◆ EXERCISE
Across the data below, in how many lines does the word "updates" appear? Give only the number.

◆ MATERIAL SUPPLIED
=== Section Start ===

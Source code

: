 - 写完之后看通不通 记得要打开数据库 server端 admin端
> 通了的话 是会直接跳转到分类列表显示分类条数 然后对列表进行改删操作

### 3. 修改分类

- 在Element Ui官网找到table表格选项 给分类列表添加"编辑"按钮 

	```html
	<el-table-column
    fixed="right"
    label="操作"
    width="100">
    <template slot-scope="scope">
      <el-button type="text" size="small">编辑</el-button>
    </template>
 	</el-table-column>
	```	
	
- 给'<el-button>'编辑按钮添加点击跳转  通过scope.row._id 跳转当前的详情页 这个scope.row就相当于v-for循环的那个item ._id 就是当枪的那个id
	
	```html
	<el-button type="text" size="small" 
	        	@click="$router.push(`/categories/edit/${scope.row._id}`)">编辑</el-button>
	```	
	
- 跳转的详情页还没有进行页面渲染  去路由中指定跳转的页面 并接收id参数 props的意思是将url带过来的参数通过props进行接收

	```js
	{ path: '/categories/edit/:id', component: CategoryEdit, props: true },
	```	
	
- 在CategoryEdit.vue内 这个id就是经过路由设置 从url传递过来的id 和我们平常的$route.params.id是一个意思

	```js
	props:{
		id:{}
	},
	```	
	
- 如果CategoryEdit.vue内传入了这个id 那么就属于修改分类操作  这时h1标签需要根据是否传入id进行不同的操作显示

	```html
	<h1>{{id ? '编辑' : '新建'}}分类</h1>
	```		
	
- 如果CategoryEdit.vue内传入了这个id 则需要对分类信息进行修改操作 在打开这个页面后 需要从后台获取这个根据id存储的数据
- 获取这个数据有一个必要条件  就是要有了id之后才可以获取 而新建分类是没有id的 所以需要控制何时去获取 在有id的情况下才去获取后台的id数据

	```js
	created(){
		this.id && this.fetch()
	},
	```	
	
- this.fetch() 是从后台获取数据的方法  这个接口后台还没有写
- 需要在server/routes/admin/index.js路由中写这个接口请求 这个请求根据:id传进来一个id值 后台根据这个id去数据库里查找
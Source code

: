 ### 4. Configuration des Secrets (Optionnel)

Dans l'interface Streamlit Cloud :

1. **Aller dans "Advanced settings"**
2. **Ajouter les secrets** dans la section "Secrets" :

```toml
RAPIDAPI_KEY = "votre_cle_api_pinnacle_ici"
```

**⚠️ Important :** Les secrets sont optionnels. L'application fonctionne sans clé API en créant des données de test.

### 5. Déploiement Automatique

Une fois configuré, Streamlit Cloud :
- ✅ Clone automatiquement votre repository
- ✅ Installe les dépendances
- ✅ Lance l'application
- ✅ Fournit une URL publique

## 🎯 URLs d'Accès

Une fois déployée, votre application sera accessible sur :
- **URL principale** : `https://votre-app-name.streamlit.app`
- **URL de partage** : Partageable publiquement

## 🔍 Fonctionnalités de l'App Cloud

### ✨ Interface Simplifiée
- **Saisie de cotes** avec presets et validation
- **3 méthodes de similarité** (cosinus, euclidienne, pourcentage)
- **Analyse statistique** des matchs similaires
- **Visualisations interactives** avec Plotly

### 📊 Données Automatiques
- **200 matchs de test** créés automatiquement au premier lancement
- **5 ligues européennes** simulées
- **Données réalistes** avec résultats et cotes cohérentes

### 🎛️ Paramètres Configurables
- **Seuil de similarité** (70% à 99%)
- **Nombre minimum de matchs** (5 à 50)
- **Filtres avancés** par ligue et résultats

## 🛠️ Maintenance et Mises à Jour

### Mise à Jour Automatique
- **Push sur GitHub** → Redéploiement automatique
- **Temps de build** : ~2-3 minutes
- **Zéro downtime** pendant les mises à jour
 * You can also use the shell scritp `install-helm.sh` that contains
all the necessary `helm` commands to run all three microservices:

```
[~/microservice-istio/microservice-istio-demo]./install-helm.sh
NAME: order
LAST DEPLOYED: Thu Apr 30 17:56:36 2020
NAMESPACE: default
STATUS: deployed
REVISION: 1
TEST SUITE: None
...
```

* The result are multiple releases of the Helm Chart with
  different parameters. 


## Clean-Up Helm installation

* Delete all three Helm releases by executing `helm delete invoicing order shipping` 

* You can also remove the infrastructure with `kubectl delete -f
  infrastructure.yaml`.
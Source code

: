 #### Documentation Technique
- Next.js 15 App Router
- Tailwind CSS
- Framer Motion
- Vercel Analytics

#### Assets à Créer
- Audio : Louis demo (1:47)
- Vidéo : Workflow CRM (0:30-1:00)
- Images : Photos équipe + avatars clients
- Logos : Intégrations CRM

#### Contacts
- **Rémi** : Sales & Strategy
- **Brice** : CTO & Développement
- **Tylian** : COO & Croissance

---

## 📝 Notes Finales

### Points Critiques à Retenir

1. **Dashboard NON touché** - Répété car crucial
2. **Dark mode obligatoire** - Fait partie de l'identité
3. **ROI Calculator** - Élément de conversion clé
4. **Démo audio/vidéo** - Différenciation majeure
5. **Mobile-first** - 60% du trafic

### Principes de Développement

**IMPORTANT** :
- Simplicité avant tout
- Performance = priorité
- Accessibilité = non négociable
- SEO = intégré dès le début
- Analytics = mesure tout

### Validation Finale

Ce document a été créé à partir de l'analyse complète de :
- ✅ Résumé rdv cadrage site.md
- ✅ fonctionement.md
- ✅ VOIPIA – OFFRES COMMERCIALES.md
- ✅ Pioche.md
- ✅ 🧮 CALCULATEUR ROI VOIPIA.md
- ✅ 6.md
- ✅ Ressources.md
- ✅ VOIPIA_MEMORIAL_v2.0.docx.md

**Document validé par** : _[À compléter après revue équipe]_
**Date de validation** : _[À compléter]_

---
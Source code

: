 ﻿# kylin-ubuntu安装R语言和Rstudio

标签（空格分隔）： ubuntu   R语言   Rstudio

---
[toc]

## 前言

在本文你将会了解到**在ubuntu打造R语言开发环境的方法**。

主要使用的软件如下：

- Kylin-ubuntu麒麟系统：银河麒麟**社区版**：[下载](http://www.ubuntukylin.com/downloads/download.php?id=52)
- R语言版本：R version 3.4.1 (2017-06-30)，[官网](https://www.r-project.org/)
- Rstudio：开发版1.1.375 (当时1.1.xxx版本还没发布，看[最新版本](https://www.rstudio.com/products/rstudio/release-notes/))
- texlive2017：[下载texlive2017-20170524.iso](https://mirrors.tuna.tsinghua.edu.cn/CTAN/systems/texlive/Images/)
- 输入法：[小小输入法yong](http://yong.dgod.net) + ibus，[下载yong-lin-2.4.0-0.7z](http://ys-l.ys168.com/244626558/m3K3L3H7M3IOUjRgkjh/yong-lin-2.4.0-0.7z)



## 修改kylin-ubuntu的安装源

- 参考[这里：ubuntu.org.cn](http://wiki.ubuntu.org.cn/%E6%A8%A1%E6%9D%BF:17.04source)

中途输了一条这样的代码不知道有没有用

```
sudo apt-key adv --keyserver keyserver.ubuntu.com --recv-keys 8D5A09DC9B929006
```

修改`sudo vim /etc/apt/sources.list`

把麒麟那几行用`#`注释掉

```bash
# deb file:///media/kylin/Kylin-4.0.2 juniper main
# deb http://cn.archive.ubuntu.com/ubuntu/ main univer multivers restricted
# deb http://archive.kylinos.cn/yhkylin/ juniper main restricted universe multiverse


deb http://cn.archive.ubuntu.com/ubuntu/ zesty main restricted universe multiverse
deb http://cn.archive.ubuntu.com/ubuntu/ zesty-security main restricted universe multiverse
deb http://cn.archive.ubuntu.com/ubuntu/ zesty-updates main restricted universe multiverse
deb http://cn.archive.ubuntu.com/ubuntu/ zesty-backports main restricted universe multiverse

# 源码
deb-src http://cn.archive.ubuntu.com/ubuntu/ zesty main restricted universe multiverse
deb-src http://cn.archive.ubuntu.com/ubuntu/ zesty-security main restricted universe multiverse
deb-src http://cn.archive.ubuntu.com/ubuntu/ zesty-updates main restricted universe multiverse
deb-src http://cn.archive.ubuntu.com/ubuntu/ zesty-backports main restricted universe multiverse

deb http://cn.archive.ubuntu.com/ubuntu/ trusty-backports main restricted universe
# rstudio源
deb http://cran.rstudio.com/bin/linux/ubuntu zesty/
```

=== Section End ===

◆ REPLY
2